I go rigid with tension.
She doesn’t seem to notice. “The rest was easy-peasy — do you have any idea how many people at that party posted photographs and videos of you on their social media pages? I should put them on retainer, they make my job so much easier!”
The strangest feeling is stirring in my chest — a cold front of disbelief colliding with a warm front of rage, condensing to form what can only be described as a storm of absolute fury.
“Caulfield,” I say slowly, teeth clenched.
“Mmm?” She’s smiling down at her phone screen, where video snippet after video snippet of my dance with Alden play out in fifteen second loops. She looks quite pleased with herself; totally unaware of my impending wrath. “What is it, My Queen?”
“You’re fired.”
Her phone, which I thought was permanently affixed to her fingers, clatters to the corridor floor. “What?”
“You. Are. Fired.”
“But, Your Majesty— There must be some kind of misunderstanding—”
“No, I understand perfectly, Caulfield. I understand that you have violated the agreement we made when I hired you to help manage my public image. I understand that, instead of protecting my privacy, you have treated it as a commodity to be sold to the highest bidder.”
“My Queen—”
“I am not done,” I cut her off savagely, leaning in to maintain eye contact. She looks like she wants to sink into the stones and disappear. “But you are. Please take your interns and your social media campaigns and your plans for the TV-movie adaptation of my life and go. You can turn over the passwords to whatever profiles you’ve created to my personal guard on your way out.”
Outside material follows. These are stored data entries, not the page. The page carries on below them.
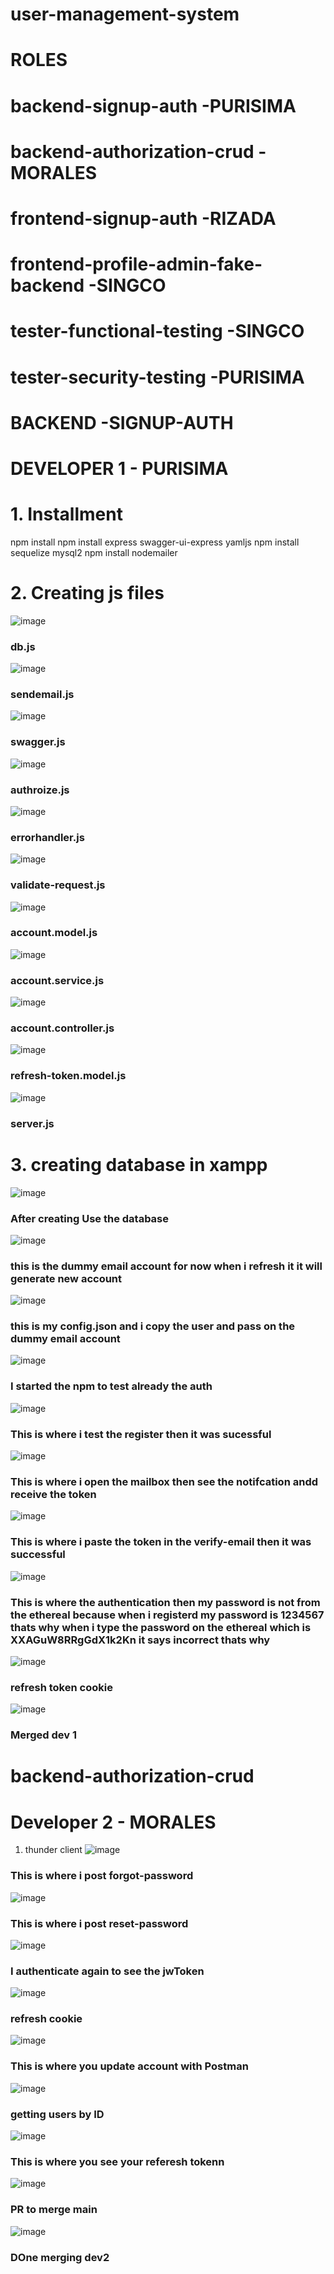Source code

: # user-management-system

# ROLES
# backend-signup-auth -PURISIMA
# backend-authorization-crud - MORALES
# frontend-signup-auth -RIZADA
# frontend-profile-admin-fake-backend -SINGCO
# tester-functional-testing -SINGCO
# tester-security-testing -PURISIMA


# BACKEND -SIGNUP-AUTH
# DEVELOPER 1 - PURISIMA
 # 1.  Installment
 npm install
 npm install express swagger-ui-express yamljs
npm install sequelize mysql2
npm install nodemailer


 # 2. Creating js files
![image](https://github.com/Johnlouiee/user-management-system/blob/812a2341da22be3861759b45f83266e7e214d1a2/pictures/dbjs.jpg)
### db.js
![image](https://github.com/Johnlouiee/user-management-system/blob/812a2341da22be3861759b45f83266e7e214d1a2/pictures/sendemail.jpg)
### sendemail.js
![image](https://github.com/Johnlouiee/user-management-system/blob/812a2341da22be3861759b45f83266e7e214d1a2/pictures/swaggerjs.jpg)
### swagger.js
![image](https://github.com/Johnlouiee/user-management-system/blob/812a2341da22be3861759b45f83266e7e214d1a2/pictures/authorize.jpg)
### authroize.js
![image](https://github.com/Johnlouiee/user-management-system/blob/812a2341da22be3861759b45f83266e7e214d1a2/pictures/errorhandler.jpg)
### errorhandler.js
![image](https://github.com/Johnlouiee/user-management-system/blob/812a2341da22be3861759b45f83266e7e214d1a2/pictures/validate.jpg)
### validate-request.js
![image](https://github.com/Johnlouiee/user-management-system/blob/812a2341da22be3861759b45f83266e7e214d1a2/pictures/accountmodel.jpg)
### account.model.js
![image](https://github.com/Johnlouiee/user-management-system/blob/812a2341da22be3861759b45f83266e7e214d1a2/pictures/accountservice.jpg)
### account.service.js
![image](https://github.com/Johnlouiee/user-management-system/blob/812a2341da22be3861759b45f83266e7e214d1a2/pictures/accountcontroller.jpg)
### account.controller.js
![image](https://github.com/Johnlouiee/user-management-system/blob/812a2341da22be3861759b45f83266e7e214d1a2/pictures/refreshtoken.jpg)
### refresh-token.model.js
![image](https://github.com/Johnlouiee/user-management-system/blob/e9806c4b40275bfc1958e58a7ae470be47b9e5c9/pictures/serverjs.jpg)
### server.js

# 3. creating database in xampp
![image](https://github.com/Johnlouiee/user-management-system/blob/e9806c4b40275bfc1958e58a7ae470be47b9e5c9/pictures/create%20database.jpg)
### After creating Use the database
![image](https://github.com/Johnlouiee/user-management-system/blob/e9806c4b40275bfc1958e58a7ae470be47b9e5c9/pictures/this%20is%20the%20current%20dummy%20email.jpg)
### this is the dummy email account for now when i refresh it it will generate new account
![image](https://github.com/Johnlouiee/user-management-system/blob/e9806c4b40275bfc1958e58a7ae470be47b9e5c9/pictures/configjson.jpg)
### this is my config.json and  i copy the user and pass on the dummy email account
![image](https://github.com/Johnlouiee/user-management-system/blob/e9806c4b40275bfc1958e58a7ae470be47b9e5c9/pictures/npm%20start.jpg)
### I started the npm to test already the auth
![image](https://github.com/Johnlouiee/user-management-system/blob/e9806c4b40275bfc1958e58a7ae470be47b9e5c9/pictures/registered.jpg)
### This is where i test the register then it was sucessful
![image](https://github.com/Johnlouiee/user-management-system/blob/e9806c4b40275bfc1958e58a7ae470be47b9e5c9/pictures/receive%20email.jpg)
### This is where i open the mailbox then see the notifcation andd receive the token
![image](https://github.com/Johnlouiee/user-management-system/blob/e9806c4b40275bfc1958e58a7ae470be47b9e5c9/pictures/pastetoken.jpg)
### This is where i paste the token in the verify-email then it was successful
![image](https://github.com/Johnlouiee/user-management-system/blob/b30cf22934be7f29867250f49e1c0565c7dc9228/pictures/authenticate.jpg)
### This is where the authentication then my password is not from the ethereal because when i registerd my password is 1234567 thats why when i type the password on the ethereal which is XXAGuW8RRgGdX1k2Kn it says incorrect thats why
![image](https://github.com/Johnlouiee/user-management-system/blob/d6df398ff38c14d749ec32721f4925aa47d044d8/backend/pictures/autheticate%20headers%20purisima.jpg)
### refresh token cookie
![image](https://github.com/Johnlouiee/user-management-system/blob/fcfafd95e40e6a11c4dfb09fe42f97e4beceb1be/backend/pictures/merged%20dev%201.jpg)
### Merged dev 1


# backend-authorization-crud
# Developer 2 - MORALES

1. thunder client
![image](https://github.com/Johnlouiee/user-management-system/blob/baadc97cd3f9e3345fb7ceb10757c5e4a9935dab/backend/pictures/forgot-password.png)
### This is where i post forgot-password
![image](https://github.com/Johnlouiee/user-management-system/blob/baadc97cd3f9e3345fb7ceb10757c5e4a9935dab/backend/pictures/reset-password.png)
### This is where i post  reset-password
![image](https://github.com/Johnlouiee/user-management-system/blob/baadc97cd3f9e3345fb7ceb10757c5e4a9935dab/backend/pictures/authenticata%20again.png)
### I authenticate again to see the jwToken
![image](https://github.com/Johnlouiee/user-management-system/blob/baadc97cd3f9e3345fb7ceb10757c5e4a9935dab/backend/pictures/part%202%20authenticate.png)
### refresh cookie 
![image](https://github.com/Johnlouiee/user-management-system/blob/d6df398ff38c14d749ec32721f4925aa47d044d8/backend/pictures/update%20user.png)
### This is where you update account with Postman
![image](https://github.com/Johnlouiee/user-management-system/blob/baadc97cd3f9e3345fb7ceb10757c5e4a9935dab/backend/pictures/account%20id.png)
### getting users by ID
![image](https://github.com/Johnlouiee/user-management-system/blob/baadc97cd3f9e3345fb7ceb10757c5e4a9935dab/backend/pictures/refresh%20token%20generate.png)
### This is where you see your referesh tokenn
![image](https://github.com/Johnlouiee/user-management-system/blob/477ca0cabbb58b623a9cb16082b4900fd9f959d5/backend/pictures/pr%20for%20justin.png)
### PR to merge main
![image](https://github.com/Johnlouiee/user-management-system/blob/477ca0cabbb58b623a9cb16082b4900fd9f959d5/backend/pictures/done%20merging%20dev2.jpg)
### DOne merging dev2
Caulfield deflates visibly before me, a birthday balloon leaking helium five days after the party’s end. “I apologize if I overstepped. I was only trying to help create a groundswell of support for you, Your Majesty. I know things have been difficult lately; I wanted to minimize that by whatever means possible.” She pushes her glasses slightly higher on the bridge of her nose. “If you give me another chance, I’ll show you I can do this job in a way that better suits your needs.”
I hesitate a beat.
Am I being too harsh, here?
“I mean, we don’t have to do the movie right away,” she tells me in what I’m sure she believes is a diplomatic tone. “We can push the timeframe six months or so. The producers I spoke to were hoping for a Christmas release, to maximize revenue over the holidays… but summer is as good a time as any for a trip to the theater.” Her voice drops dramatically, mimicking a movie trailer voiceover. “Hidden Lion: The Untold Story of a Secret Queen. That’s just a working title, for now, but I think it really sizzles. Don’t you agree?”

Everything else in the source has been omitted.